It’s not just that fewer babies will be born—it’s also that different babies will likely be born, to different parents. As I wrote in July, white parents and parents with more resources might be better able to go through with their pre-pandemic childbirth plans than parents of color and parents with fewer resources, such as those who have lost earnings or jobs during the pandemic. In addition, the proportion of births that are “unintended” (whether planned for later or not wanted at all) may rise.

The children of the baby bust may even have some small advantages, by virtue of having a reduced pool of peers nationwide. They could have slightly smaller class sizes growing up, as well as a slightly easier time getting into college or landing a good job.

It doesn’t necessarily follow, though, that kids born in 2022 and beyond will have overcrowded classrooms and unusually stiff labor-market competition; the experts I consulted did not expect every missed birth next year to be made up down the line. “Some women will age out of fertility, but even for those who don’t, many couples are likely to experience persistent earnings and income loss on account of this economic crisis,” Kearney explained. “That will mean fewer babies born ever, not just this year.”

Researchers, however, are not expecting a post-pandemic baby boom to follow this bust.

There is a precedent, after some events with high or highly publicized death tolls, for birth rates to eventually rise above a previous baseline. For instance, researchers have documented localized increases in births for five years after the 2004 Indian Ocean tsunami in Indonesia (which killed around 200,000 people in the country) and the 1995 Oklahoma City bombing (which killed 168 people). And, famously, baby booms have often followed wars.

These patterns arose for different reasons. In Indonesia, many children and women of childbearing age died, and the rise in fertility “reflected the formation of new unions and the rebuilding of families in the disaster’s aftermath,” says Jenna Nobles, a sociologist at the University of Wisconsin at Madison who has studied the tsunami’s effects. In Oklahoma, the explanation was not as straightforward; Joe Rodgers, a psychology professor at Vanderbilt University who researched the effects of the bombing, theorizes that the extra births could have been the result of a combination of increased community solidarity, a renewed appreciation for the fragility of life, and a sharper focus on the meaningfulness of family. And after a war, explains the UCLA sociologist Patrick Heuveline, a spike in births can result simply from soldiers coming home and reuniting with their partners en masse.
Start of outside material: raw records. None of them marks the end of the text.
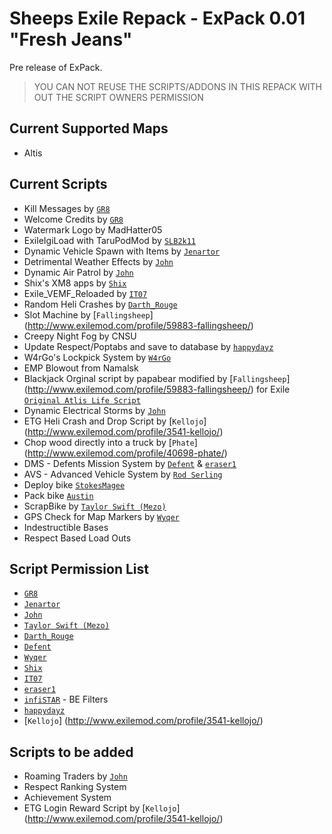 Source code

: Sheeps Exile Repack - ExPack 0.01 "Fresh Jeans"
=============

Pre release of ExPack. 

> YOU CAN NOT REUSE THE SCRIPTS/ADDONS IN THIS REPACK WITH OUT THE SCRIPT OWNERS PERMISSION

Current Supported Maps
--------------------------
* Altis

Current Scripts
--------------------------
* Kill Messages by [`GR8`](http://www.exilemod.com/profile/64-gr8/)
* Welcome Credits by [`GR8`](http://www.exilemod.com/profile/64-gr8/)
* Watermark Logo by MadHatter05
* ExileIgiLoad with TaruPodMod by [`SLB2k11`](http://www.exilemod.com/profile/409-slb2k11/)
* Dynamic Vehicle Spawn with Items by [`Jenartor`](http://www.exilemod.com/profile/53934-jenartor/)
* Detrimental Weather Effects by [`John`](http://www.exilemod.com/profile/38-john/)
* Dynamic Air Patrol by [`John`](http://www.exilemod.com/profile/38-john/)
* Shix's XM8 apps by [`Shix`](http://www.exilemod.com/profile/4566-shix/)
* Exile_VEMF_Reloaded by [`IT07`](http://www.exilemod.com/profile/332-it07/)
* Random Heli Crashes by [`Darth_Rouge`](http://www.exilemod.com/profile/3705-darth_rogue/)
* Slot Machine by [`Fallingsheep`] (http://www.exilemod.com/profile/59883-fallingsheep/)
* Creepy Night Fog by CNSU
* Update Respect/Poptabs and save to database by [`happydayz`](http://www.exilemod.com/profile/3076-happydayz/)
* W4rGo's Lockpick System by [`W4rGo`](http://www.exilemod.com/profile/3342-w4rgo/)
* EMP Blowout from Namalsk
* Blackjack Orginal script by papabear modified by [`Fallingsheep`] (http://www.exilemod.com/profile/59883-fallingsheep/) for Exile [`Original Atlis Life Script`](http://www.altisliferpg.com/topic/7532-howto-blackjackreal/)
* Dynamic Electrical Storms by [`John`](http://www.exilemod.com/profile/38-john/)
* ETG Heli Crash and Drop Script by [`Kellojo`] (http://www.exilemod.com/profile/3541-kellojo/)
* Chop wood directly into a truck by  [`Phate`] (http://www.exilemod.com/profile/40698-phate/)
* DMS - Defents Mission System by [`Defent`](http://www.exilemod.com/profile/259-defent/) & [`eraser1`](http://www.exilemod.com/profile/96-eraser1/)
* AVS - Advanced Vehicle System by [`Rod Serling`](http://www.exilemod.com/profile/20-rod-serling/)
* Deploy bike [`StokesMagee`](http://www.exilemod.com/profile/49712-stokesmagee/)
* Pack bike [`Austin`](http://www.exilemod.com/profile/41-austin/)
* ScrapBike by [`Taylor Swift (Mezo)`](http://www.exilemod.com/profile/472-taylor-swift-mezo/)
* GPS Check for Map Markers by [`Wyqer`](http://www.exilemod.com/profile/52393-wyqer/)
* Indestructible Bases
* Respect Based Load Outs

Script Permission List
--------------------------
* [`GR8`](http://www.exilemod.com/profile/64-gr8/)
* [`Jenartor`](http://www.exilemod.com/profile/53934-jenartor/)
* [`John`](http://www.exilemod.com/profile/38-john/)
* [`Taylor Swift (Mezo)`](http://www.exilemod.com/profile/472-taylor-swift-mezo/)
* [`Darth_Rouge`](http://www.exilemod.com/profile/3705-darth_rogue/)
* [`Defent`](http://www.exilemod.com/profile/259-defent/)
* [`Wyqer`](http://www.exilemod.com/profile/52393-wyqer/)
* [`Shix`](http://www.exilemod.com/profile/4566-shix/)
* [`IT07`](http://www.exilemod.com/profile/332-it07/)
* [`eraser1`](http://www.exilemod.com/profile/96-eraser1/)
* [`infiSTAR`](http://www.exilemod.com/profile/11-infistar/) - BE Filters
* [`happydayz`](http://www.exilemod.com/profile/3076-happydayz/)
* [`Kellojo`] (http://www.exilemod.com/profile/3541-kellojo/)

Scripts to be added 
--------------------------
* Roaming Traders by [`John`](http://www.exilemod.com/profile/38-john/)
* Respect Ranking System
* Achievement System
* ETG Login Reward Script by [`Kellojo`] (http://www.exilemod.com/profile/3541-kellojo/)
Though COVID-19’s death toll in the U.S. is huge—some 250,000 and counting—the pandemic’s multifaceted nature and distribution of deaths (which have been concentrated among older Americans) distinguish it from those events. “This crisis is not just sending ripples of loss across American families. It’s also an economic crisis, a child-care crisis for parents, an upending of our social institutions and way of life, and of course an ongoing public-health threat,” Emily Smith-Greenaway, a sociologist at the University of Southern California, told me. “I increasingly doubt that this crisis is being experienced principally as a mortality shock.”